A clinical trial is expected to start this month at Cantonal Hospital, Baselland (Switzerland) with an inhaled formulation to prevent COVID-19-related ARDS. They are also in talks with the Department of Health and Human Services and BARDA to supply the drug for studies of inhaled aviptadil compared to other drugs in COVID-19.
Also, on December 14, 2020, Big Rock Partners Acquisition Corp. and NeuroRx entered into a merger agreement. The two companies plan to merge and trade on the Nasdaq Stock Market under the NRXP ticker symbol.
“The advantage of the merger,” Javitt says, “is that it enables their shareholders to participate in our company, and it gives us a public listing for our shareholders and others who would like to be part of our company.”
Aviptadil was never approved in the U.S. It was discovered by Sami Said and Viktor Mutt in 1970. After some initial successes in the early 2000s for hypertension and ARDS that were not duplicated, the drug has languished. Nonclinical studies show that VIP is highly concentrated in the lung and specifically binds to the ATII cell, where it prevents NMDA-induced caspase-3 activation in the lung, inhibits IL6 and TNFalpha production. All of these suggest it could demonstrate benefit in COVID-19. Because it is naturally found in the lung and other parts of the body, it does not appear to have any human toxicity. It would also have a very lost cost of manufacture compared to proprietary biologics.

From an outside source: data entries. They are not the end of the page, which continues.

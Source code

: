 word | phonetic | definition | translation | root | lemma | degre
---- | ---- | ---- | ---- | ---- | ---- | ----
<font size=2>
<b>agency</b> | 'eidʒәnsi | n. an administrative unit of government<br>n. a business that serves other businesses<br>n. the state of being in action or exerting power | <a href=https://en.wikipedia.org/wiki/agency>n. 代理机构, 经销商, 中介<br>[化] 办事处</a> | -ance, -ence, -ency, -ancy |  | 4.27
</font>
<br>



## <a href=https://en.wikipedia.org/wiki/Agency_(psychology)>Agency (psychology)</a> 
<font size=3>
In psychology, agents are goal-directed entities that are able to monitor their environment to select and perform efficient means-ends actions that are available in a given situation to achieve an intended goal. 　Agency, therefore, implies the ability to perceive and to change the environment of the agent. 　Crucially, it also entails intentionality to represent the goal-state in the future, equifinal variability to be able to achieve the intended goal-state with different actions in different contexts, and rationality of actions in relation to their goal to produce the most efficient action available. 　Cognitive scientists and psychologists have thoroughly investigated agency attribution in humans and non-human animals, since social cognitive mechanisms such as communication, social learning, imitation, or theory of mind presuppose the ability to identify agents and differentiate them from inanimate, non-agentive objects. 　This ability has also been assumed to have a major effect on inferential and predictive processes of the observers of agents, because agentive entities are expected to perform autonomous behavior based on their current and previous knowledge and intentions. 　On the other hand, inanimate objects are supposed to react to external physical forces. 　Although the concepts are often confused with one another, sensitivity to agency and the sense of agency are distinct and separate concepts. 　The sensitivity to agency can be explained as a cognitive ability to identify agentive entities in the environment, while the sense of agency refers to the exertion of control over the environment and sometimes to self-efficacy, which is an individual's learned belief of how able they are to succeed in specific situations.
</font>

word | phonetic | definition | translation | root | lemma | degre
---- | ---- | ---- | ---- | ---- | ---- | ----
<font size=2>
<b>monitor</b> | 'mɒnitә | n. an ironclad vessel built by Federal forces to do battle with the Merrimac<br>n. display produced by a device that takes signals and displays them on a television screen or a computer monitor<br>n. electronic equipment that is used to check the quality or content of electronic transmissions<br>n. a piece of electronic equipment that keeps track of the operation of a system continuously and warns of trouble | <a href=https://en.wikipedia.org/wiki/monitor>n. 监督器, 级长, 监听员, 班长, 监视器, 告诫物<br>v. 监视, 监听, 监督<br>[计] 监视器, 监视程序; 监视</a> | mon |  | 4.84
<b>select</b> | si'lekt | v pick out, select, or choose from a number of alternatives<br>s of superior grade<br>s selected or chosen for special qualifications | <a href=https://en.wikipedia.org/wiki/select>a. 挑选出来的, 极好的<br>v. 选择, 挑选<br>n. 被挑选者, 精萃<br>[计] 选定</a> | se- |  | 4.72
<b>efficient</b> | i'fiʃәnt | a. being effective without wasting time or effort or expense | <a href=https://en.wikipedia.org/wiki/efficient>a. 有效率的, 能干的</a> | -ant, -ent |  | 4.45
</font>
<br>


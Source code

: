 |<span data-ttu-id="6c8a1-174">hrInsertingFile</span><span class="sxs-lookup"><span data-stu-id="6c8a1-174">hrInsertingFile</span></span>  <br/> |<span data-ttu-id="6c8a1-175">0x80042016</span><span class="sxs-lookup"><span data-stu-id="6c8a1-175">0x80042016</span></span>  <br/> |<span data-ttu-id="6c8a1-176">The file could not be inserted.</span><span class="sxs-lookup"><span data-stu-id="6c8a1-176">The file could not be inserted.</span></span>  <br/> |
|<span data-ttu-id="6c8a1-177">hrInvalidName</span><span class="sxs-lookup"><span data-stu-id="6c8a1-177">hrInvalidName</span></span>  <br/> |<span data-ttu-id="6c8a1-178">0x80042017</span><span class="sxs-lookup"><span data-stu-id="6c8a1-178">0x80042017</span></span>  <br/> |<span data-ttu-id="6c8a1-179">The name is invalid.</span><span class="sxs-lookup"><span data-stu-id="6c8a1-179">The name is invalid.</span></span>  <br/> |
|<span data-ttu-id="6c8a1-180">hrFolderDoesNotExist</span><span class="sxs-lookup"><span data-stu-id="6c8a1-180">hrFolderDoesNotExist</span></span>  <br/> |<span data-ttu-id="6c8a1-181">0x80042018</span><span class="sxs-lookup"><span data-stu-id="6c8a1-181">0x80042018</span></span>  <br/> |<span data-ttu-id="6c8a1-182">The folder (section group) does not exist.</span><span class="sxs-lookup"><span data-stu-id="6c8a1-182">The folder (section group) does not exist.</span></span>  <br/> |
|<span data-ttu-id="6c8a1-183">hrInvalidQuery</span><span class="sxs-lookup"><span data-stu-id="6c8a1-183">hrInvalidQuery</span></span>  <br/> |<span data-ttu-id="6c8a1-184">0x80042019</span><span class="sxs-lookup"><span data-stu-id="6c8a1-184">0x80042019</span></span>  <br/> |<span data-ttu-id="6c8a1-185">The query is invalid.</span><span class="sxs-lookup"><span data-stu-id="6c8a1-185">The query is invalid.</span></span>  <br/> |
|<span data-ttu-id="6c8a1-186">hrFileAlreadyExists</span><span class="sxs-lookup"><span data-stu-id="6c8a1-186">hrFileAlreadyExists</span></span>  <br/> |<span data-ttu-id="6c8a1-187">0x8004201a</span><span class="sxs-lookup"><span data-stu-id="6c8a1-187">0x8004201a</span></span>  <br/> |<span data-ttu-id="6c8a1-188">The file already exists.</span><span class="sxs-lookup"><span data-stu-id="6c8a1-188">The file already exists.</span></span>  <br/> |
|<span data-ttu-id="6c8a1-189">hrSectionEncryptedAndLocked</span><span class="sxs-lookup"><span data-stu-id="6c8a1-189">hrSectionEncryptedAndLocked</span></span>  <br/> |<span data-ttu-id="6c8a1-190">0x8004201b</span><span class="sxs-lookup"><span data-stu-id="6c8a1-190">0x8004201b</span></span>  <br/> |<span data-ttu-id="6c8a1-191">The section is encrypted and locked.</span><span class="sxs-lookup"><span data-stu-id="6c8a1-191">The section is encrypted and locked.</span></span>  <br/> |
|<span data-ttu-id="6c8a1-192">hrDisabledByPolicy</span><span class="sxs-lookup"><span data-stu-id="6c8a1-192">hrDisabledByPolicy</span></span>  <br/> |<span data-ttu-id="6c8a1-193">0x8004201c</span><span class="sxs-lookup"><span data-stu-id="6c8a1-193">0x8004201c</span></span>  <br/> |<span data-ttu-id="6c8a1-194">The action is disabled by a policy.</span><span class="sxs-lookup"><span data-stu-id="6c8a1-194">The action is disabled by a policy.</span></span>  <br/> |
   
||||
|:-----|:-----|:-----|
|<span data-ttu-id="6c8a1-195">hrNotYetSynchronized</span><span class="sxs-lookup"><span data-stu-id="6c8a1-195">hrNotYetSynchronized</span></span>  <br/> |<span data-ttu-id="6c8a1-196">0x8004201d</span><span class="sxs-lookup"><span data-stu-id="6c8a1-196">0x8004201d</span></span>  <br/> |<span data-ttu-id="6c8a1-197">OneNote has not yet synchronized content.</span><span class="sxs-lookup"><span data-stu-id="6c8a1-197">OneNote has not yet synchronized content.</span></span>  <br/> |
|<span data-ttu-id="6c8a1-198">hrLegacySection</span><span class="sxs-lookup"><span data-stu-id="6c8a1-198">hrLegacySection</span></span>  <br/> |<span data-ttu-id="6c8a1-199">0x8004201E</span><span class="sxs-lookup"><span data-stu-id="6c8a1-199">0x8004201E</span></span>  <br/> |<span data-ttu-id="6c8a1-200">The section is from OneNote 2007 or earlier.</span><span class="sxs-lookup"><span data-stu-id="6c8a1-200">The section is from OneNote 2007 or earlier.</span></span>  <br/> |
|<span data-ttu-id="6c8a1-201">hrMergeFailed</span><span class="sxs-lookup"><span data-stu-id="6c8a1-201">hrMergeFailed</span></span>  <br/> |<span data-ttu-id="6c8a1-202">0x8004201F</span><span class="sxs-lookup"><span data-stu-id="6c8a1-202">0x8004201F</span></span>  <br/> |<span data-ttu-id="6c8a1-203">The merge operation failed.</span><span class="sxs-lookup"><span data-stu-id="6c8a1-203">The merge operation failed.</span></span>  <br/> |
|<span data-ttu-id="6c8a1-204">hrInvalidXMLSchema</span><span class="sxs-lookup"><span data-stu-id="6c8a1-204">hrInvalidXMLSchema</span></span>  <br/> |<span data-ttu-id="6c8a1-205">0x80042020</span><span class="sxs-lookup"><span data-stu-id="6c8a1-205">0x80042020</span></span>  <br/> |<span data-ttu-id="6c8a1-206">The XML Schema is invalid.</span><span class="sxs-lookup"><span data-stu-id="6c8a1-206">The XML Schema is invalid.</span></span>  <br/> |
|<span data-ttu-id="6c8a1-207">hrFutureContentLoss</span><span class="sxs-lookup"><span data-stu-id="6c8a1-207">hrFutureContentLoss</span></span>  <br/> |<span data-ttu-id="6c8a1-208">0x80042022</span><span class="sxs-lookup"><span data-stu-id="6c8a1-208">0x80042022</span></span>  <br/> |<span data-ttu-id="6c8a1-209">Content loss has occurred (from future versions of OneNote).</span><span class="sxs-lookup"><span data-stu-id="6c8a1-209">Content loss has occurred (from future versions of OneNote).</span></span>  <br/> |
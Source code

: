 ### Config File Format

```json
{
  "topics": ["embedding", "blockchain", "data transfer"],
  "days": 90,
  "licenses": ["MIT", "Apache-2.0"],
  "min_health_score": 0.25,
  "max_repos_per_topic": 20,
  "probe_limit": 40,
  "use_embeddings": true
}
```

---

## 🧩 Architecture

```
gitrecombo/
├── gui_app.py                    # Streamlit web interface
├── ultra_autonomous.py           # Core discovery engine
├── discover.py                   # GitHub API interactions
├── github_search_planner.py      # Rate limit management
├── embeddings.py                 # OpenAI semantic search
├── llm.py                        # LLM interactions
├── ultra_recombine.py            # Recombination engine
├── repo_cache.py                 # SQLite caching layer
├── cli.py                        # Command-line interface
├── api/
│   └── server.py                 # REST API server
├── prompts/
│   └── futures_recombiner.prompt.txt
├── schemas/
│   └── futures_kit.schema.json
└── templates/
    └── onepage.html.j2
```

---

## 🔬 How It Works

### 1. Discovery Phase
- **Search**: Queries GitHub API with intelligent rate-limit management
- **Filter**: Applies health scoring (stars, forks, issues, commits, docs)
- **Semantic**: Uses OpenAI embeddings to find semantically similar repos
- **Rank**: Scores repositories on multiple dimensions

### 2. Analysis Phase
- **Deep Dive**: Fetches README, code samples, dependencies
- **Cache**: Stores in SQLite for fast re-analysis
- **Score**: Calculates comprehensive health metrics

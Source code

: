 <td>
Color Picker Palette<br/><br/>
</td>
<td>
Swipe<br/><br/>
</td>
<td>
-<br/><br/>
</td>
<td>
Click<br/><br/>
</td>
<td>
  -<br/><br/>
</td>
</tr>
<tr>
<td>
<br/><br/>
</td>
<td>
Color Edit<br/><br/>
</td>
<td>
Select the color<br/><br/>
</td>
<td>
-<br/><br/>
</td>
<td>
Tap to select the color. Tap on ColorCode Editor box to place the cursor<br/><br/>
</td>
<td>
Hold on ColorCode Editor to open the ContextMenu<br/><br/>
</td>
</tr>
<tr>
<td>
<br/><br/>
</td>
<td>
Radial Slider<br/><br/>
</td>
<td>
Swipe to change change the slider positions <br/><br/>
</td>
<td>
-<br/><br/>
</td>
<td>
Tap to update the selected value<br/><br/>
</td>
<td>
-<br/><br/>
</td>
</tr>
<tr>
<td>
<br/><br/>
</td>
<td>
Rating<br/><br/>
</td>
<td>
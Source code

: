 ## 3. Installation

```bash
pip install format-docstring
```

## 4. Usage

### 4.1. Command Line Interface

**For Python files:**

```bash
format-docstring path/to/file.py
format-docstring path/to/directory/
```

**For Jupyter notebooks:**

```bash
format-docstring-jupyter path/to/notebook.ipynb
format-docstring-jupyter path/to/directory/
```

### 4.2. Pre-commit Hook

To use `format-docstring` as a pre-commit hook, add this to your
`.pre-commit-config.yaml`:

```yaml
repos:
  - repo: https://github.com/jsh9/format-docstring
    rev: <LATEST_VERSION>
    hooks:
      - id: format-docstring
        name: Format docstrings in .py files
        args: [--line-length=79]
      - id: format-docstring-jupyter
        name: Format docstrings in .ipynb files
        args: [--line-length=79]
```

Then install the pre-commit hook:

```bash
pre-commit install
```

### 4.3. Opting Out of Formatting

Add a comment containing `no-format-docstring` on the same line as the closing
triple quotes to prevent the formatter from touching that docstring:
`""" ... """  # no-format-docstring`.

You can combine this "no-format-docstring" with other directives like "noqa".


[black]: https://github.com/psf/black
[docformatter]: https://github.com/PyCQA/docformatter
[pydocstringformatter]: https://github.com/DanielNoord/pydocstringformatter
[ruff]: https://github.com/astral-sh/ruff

Javitt says, “I think we built a team of people who are extraordinarily good at taking assets that big pharma has not been willing to develop. In the case of aviptadil, it is a generic molecule that had potentially great medical value but limited commercial value.” I think we’ve found a path to take this kind of known asset to patients and potentially to the marketplace in a highly cost-efficient manner that could change the pharmaceutical paradigm of a billion-dollar development program.”